Flexible Least Squares:
A Multicriteria Optimization Method
for Model Specification

Last Updated: 15 January 2024

Site Maintained By:
  Leigh Tesfatsion
  Prof. Emerita of Economics
  Courtesy Research Professor
   of Electrical & Comp. Eng.
  Heady Hall 260
  Iowa State University
  Ames, Iowa 50011-1054
  tesfatsi AT iastate.edu

FLS Intro Article
FLS-TVLR Article
GFLS Intro Article
FLS Residual Efficiency Frontier Figure

Overview

What is Flexible Least Squares (FLS)?

Flexible Least Squares (FLS) is a multicriteria optimization method for model specification.

FLS permits users to identify the "Pareto frontier" of all efficiently estimated models conditional on: (i) a given theory; (ii) a given data set; and (iii) a designated collection of one or more goodness-of-fit metrics.

FLS does not require the imposition of problematic stochastic assumptions on "residual error terms" that in fact arise from deterministic model misspecification.

The Basic FLS Approach

Any real-world system that a researcher attempts to model will inevitably behave in a manner that is incompatible to some degree with the theoretical assumptions the researcher has incorporated in the model. "All models are wrong, but some are useful." (George E.P. Box, 1987)

These theoretical assumptions typically fall into four conceptually-distinct categories: (1) dynamic assumptions postulating constraints on the changes in state variables over time; (2) measurement assumptions postulating relationships between observed values and model-predicted values; (3) cross-sectional assumptions postulating relationships among simultaneously determined endogenous variables; and (4) stochastic assumptions postulating constraints on the realizations for variables assumed to be randomly generated.

Discrepancies between the theoretical assumptions (1)-(4) and the actual real-world system of interest are called model specification errors.

The model specification errors arising for any given modeling of a real-world system are not necessarily commensurable in terms of a single empirically-meaningful scalar metric. For example, there is no particular reason to think that a measurement specification error arising from the use of an imperfect measurement device can be directly compared with a dynamic specification error that arises because the dynamic relationship between successive system states has incorrectly been assumed to take a linear rather than a nonlinear form.
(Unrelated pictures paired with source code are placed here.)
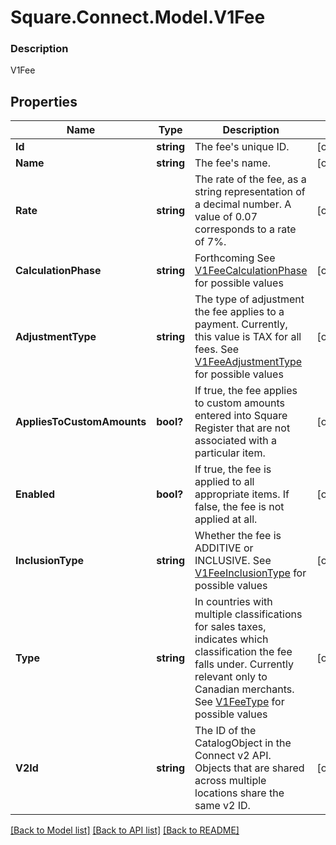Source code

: # Square.Connect.Model.V1Fee

### Description

V1Fee

## Properties

Name | Type | Description | Notes
------------ | ------------- | ------------- | -------------
**Id** | **string** | The fee&#39;s unique ID. | [optional] 
**Name** | **string** | The fee&#39;s name. | [optional] 
**Rate** | **string** | The rate of the fee, as a string representation of a decimal number. A value of 0.07 corresponds to a rate of 7%. | [optional] 
**CalculationPhase** | **string** | Forthcoming See [V1FeeCalculationPhase](#type-v1feecalculationphase) for possible values | [optional] 
**AdjustmentType** | **string** | The type of adjustment the fee applies to a payment. Currently, this value is TAX for all fees. See [V1FeeAdjustmentType](#type-v1feeadjustmenttype) for possible values | [optional] 
**AppliesToCustomAmounts** | **bool?** | If true, the fee applies to custom amounts entered into Square Register that are not associated with a particular item. | [optional] 
**Enabled** | **bool?** | If true, the fee is applied to all appropriate items. If false, the fee is not applied at all. | [optional] 
**InclusionType** | **string** | Whether the fee is ADDITIVE or INCLUSIVE. See [V1FeeInclusionType](#type-v1feeinclusiontype) for possible values | [optional] 
**Type** | **string** | In countries with multiple classifications for sales taxes, indicates which classification the fee falls under. Currently relevant only to Canadian merchants. See [V1FeeType](#type-v1feetype) for possible values | [optional] 
**V2Id** | **string** | The ID of the CatalogObject in the Connect v2 API. Objects that are shared across multiple locations share the same v2 ID. | [optional] 



[[Back to Model list]](../README.md#documentation-for-models) [[Back to API list]](../README.md#documentation-for-api-endpoints) [[Back to README]](../README.md)

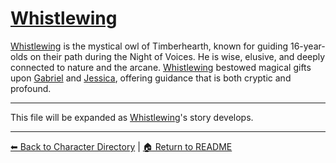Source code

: # [Whistlewing](characters/npcs/whistlewing.md)

[Whistlewing](characters/npcs/whistlewing.md) is the mystical owl of Timberhearth, known for guiding 16-year-olds on their path during the Night of Voices. He is wise, elusive, and deeply connected to nature and the arcane. [Whistlewing](characters/npcs/whistlewing.md) bestowed magical gifts upon [Gabriel](gabriel.md) and [Jessica](jessica.md), offering guidance that is both cryptic and profound.

---
This file will be expanded as [Whistlewing](characters/npcs/whistlewing.md)'s story develops.

---

[⬅ Back to Character Directory](../characters/character-directory.md) | [🏠 Return to README](../README.md)
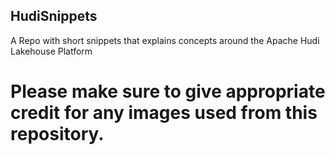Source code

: ## HudiSnippets
A Repo with short snippets that explains concepts around the Apache Hudi Lakehouse Platform

# Please make sure to give appropriate credit for any images used from this repository.
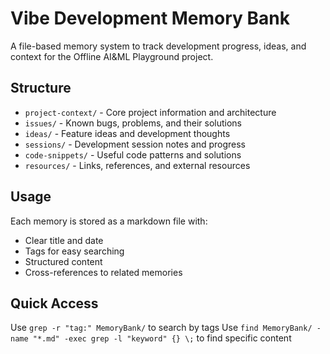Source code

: # Vibe Development Memory Bank

A file-based memory system to track development progress, ideas, and context for the Offline AI&ML Playground project.

## Structure

- `project-context/` - Core project information and architecture
- `issues/` - Known bugs, problems, and their solutions
- `ideas/` - Feature ideas and development thoughts
- `sessions/` - Development session notes and progress
- `code-snippets/` - Useful code patterns and solutions
- `resources/` - Links, references, and external resources

## Usage

Each memory is stored as a markdown file with:
- Clear title and date
- Tags for easy searching
- Structured content
- Cross-references to related memories

## Quick Access

Use `grep -r "tag:" MemoryBank/` to search by tags
Use `find MemoryBank/ -name "*.md" -exec grep -l "keyword" {} \;` to find specific content
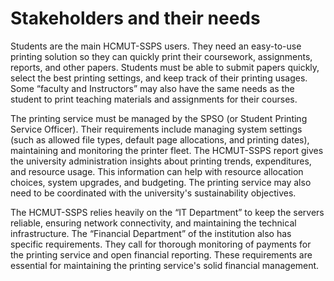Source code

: # Stakeholders and their needs

Students are the main HCMUT-SSPS users. They need an easy-to-use printing solution so they can quickly print their coursework, assignments, reports, and other papers. Students must be able to submit papers quickly, select the best printing settings, and keep track of their printing usages. Some “faculty and Instructors” may also have the same needs as the student to print teaching materials and assignments for their courses.

The printing service must be managed by the SPSO (or Student Printing Service Officer). Their requirements include managing system settings (such as allowed file types, default page allocations, and printing dates), maintaining and monitoring the printer fleet.
The HCMUT-SSPS report gives the university administration insights about printing trends, expenditures, and resource usage. This information can help with resource allocation choices, system upgrades, and budgeting. The printing service may also need to be coordinated with the university's sustainability objectives.

The HCMUT-SSPS relies heavily on the “IT Department” to keep the servers reliable, ensuring network connectivity, and maintaining the technical infrastructure. The “Financial Department” of the institution also has specific requirements. They call for thorough monitoring of payments for the printing service and open financial reporting. These requirements are essential for maintaining the printing service's solid financial management.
Consequently, given a model incorporating conceptually distinct types of theoretical assumptions, the fitting of this model to a given data set is intrinsically a multicriteria optimization problem. Any such fitting will result in conceptually distinct types of model specification errors indicating the extent to which conceptually distinct types of theoretical relationships are incompatible with the data set. An econometrician undertaking the fitting would presumably prefer each type of model specification error to be small. However, beyond a particular point a further decrease in one type of model specification error will typically come at the cost of an increase in another.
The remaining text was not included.